> TRY IT: Your output should be the complete listing, word for word, with no pictures in it.

BEGIN

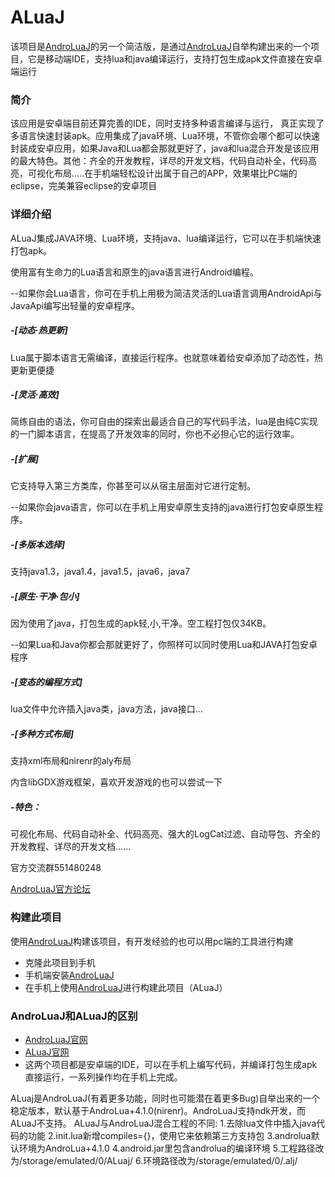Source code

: # ALuaJ
该项目是<a href="http://www.occhao.cc/AndroLuaJ/">AndroLuaJ</a>的另一个简洁版，是通过<a href="http://www.occhao.cc/AndroLuaJ/">AndroLuaJ</a>自举构建出来的一个项目，它是移动端IDE，支持lua和java编译运行，支持打包生成apk文件直接在安卓端运行

### 简介
该应用是安卓端目前还算完善的IDE，同时支持多种语言编译与运行， 真正实现了多语言快速封装apk。应用集成了java环境、Lua环境，不管你会哪个都可以快速封装成安卓应用，如果Java和Lua都会那就更好了，java和lua混合开发是该应用的最大特色。其他：齐全的开发教程，详尽的开发文档，代码自动补全，代码高亮，可视化布局.....在手机端轻松设计出属于自己的APP，效果堪比PC端的eclipse，完美兼容eclipse的安卓项目

### 详细介绍

ALuaJ集成JAVA环境、Lua环境，支持java、lua编译运行，它可以在手机端快速打包apk。

使用富有生命力的Lua语言和原生的java语言进行Android编程。 

--如果你会Lua语言，你可在手机上用极为简洁灵活的Lua语言调用AndroidApi与JavaApi编写出轻量的安卓程序。 

##### -[动态·热更新] 

Lua属于脚本语言无需编译，直接运行程序。也就意味着给安卓添加了动态性，热更新更便捷 

##### -[灵活·高效] 

简练自由的语法，你可自由的探索出最适合自己的写代码手法，lua是由纯C实现的一门脚本语言，在提高了开发效率的同时，你也不必担心它的运行效率。 

##### -[扩展] 

它支持导入第三方类库，你甚至可以从宿主层面对它进行定制。 

--如果你会java语言，你可以在手机上用安卓原生支持的java进行打包安卓原生程序。 

##### -[多版本选择] 

支持java1.3，java1.4，java1.5，java6，java7

##### -[原生·干净·包小] 

因为使用了java，打包生成的apk轻,小,干净。空工程打包仅34KB。 

--如果Lua和Java你都会那就更好了，你照样可以同时使用Lua和JAVA打包安卓程序 

##### -[变态的编程方式] 

lua文件中允许插入java类，java方法，java接口... 

##### -[多种方式布局] 

支持xml布局和nirenr的aly布局 

内含libGDX游戏框架，喜欢开发游戏的也可以尝试一下 

##### -特色： 

可视化布局、代码自动补全、代码高亮、强大的LogCat过滤、自动导包、齐全的开发教程、详尽的开发文档...... 

官方交流群551480248

<a href="http://androluaj.mythoi.cn">AndroLuaJ官方论坛</a>

### 构建此项目
使用<a href="http://www.occhao.cc/AndroLuaJ/">AndroLuaJ</a>构建该项目，有开发经验的也可以用pc端的工具进行构建
* 克隆此项目到手机
* 手机端安装<a href="http://www.occhao.cc/AndroLuaJ/">AndroLuaJ</a>
* 在手机上使用<a href="http://www.occhao.cc/AndroLuaJ/">AndroLuaJ</a>进行构建此项目（ALuaJ）

### AndroLuaJ和ALuaJ的区别
* <a href="http://www.occhao.cc/AndroLuaJ/">AndroLuaJ官网</a>
* <a href="https://www.aluaj.tk/">ALuaJ官网</a>
* 这两个项目都是安卓端的IDE，可以在手机上编写代码，并编译打包生成apk直接运行，一系列操作均在手机上完成。

ALuaj是AndroLuaJ(有着更多功能，同时也可能潜在着更多Bug)自举出来的一个稳定版本，默认基于AndroLua+4.1.0(nirenr)。AndroLuaJ支持ndk开发，而ALuaJ不支持。
ALuaJ与AndroLuaJ混合工程的不同:
1.去除lua文件中插入java代码的功能
2.init.lua新增compiles={}，使用它来依赖第三方支持包
3.androlua默认环境为AndroLua+4.1.0
4.android.jar里包含androlua的编译环境
5.工程路径改为/storage/emulated/0/ALuaj/
6.环境路径改为/storage/emulated/0/.alj/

END

> RESPONSE:
Source code

: # ALuaJ
该项目是<a href="http://www.occhao.cc/AndroLuaJ/">AndroLuaJ</a>的另一个简洁版，是通过<a href="http://www.occhao.cc/AndroLuaJ/">AndroLuaJ</a>自举构建出来的一个项目，它是移动端IDE，支持lua和java编译运行，支持打包生成apk文件直接在安卓端运行

### 简介
该应用是安卓端目前还算完善的IDE，同时支持多种语言编译与运行， 真正实现了多语言快速封装apk。应用集成了java环境、Lua环境，不管你会哪个都可以快速封装成安卓应用，如果Java和Lua都会那就更好了，java和lua混合开发是该应用的最大特色。其他：齐全的开发教程，详尽的开发文档，代码自动补全，代码高亮，可视化布局.....在手机端轻松设计出属于自己的APP，效果堪比PC端的eclipse，完美兼容eclipse的安卓项目

### 详细介绍

ALuaJ集成JAVA环境、Lua环境，支持java、lua编译运行，它可以在手机端快速打包apk。

使用富有生命力的Lua语言和原生的java语言进行Android编程。 

--如果你会Lua语言，你可在手机上用极为简洁灵活的Lua语言调用AndroidApi与JavaApi编写出轻量的安卓程序。 

##### -[动态·热更新] 

Lua属于脚本语言无需编译，直接运行程序。也就意味着给安卓添加了动态性，热更新更便捷 

##### -[灵活·高效] 

简练自由的语法，你可自由的探索出最适合自己的写代码手法，lua是由纯C实现的一门脚本语言，在提高了开发效率的同时，你也不必担心它的运行效率。 

##### -[扩展] 

它支持导入第三方类库，你甚至可以从宿主层面对它进行定制。 

--如果你会java语言，你可以在手机上用安卓原生支持的java进行打包安卓原生程序。 

##### -[多版本选择] 

支持java1.3，java1.4，java1.5，java6，java7

##### -[原生·干净·包小] 

因为使用了java，打包生成的apk轻,小,干净。空工程打包仅34KB。 

--如果Lua和Java你都会那就更好了，你照样可以同时使用Lua和JAVA打包安卓程序 

##### -[变态的编程方式] 

lua文件中允许插入java类，java方法，java接口... 

##### -[多种方式布局] 

支持xml布局和nirenr的aly布局 

内含libGDX游戏框架，喜欢开发游戏的也可以尝试一下 

##### -特色： 

可视化布局、代码自动补全、代码高亮、强大的LogCat过滤、自动导包、齐全的开发教程、详尽的开发文档...... 

官方交流群551480248

<a href="http://androluaj.mythoi.cn">AndroLuaJ官方论坛</a>

### 构建此项目
使用<a href="http://www.occhao.cc/AndroLuaJ/">AndroLuaJ</a>构建该项目，有开发经验的也可以用pc端的工具进行构建
* 克隆此项目到手机
* 手机端安装<a href="http://www.occhao.cc/AndroLuaJ/">AndroLuaJ</a>
* 在手机上使用<a href="http://www.occhao.cc/AndroLuaJ/">AndroLuaJ</a>进行构建此项目（ALuaJ）

### AndroLuaJ和ALuaJ的区别
* <a href="http://www.occhao.cc/AndroLuaJ/">AndroLuaJ官网</a>
* <a href="https://www.aluaj.tk/">ALuaJ官网</a>
* 这两个项目都是安卓端的IDE，可以在手机上编写代码，并编译打包生成apk直接运行，一系列操作均在手机上完成。

ALuaj是AndroLuaJ(有着更多功能，同时也可能潜在着更多Bug)自举出来的一个稳定版本，默认基于AndroLua+4.1.0(nirenr)。AndroLuaJ支持ndk开发，而ALuaJ不支持。
ALuaJ与AndroLuaJ混合工程的不同:
1.去除lua文件中插入java代码的功能
2.init.lua新增compiles={}，使用它来依赖第三方支持包
3.androlua默认环境为AndroLua+4.1.0
4.android.jar里包含androlua的编译环境
5.工程路径改为/storage/emulated/0/ALuaj/
6.环境路径改为/storage/emulated/0/.alj/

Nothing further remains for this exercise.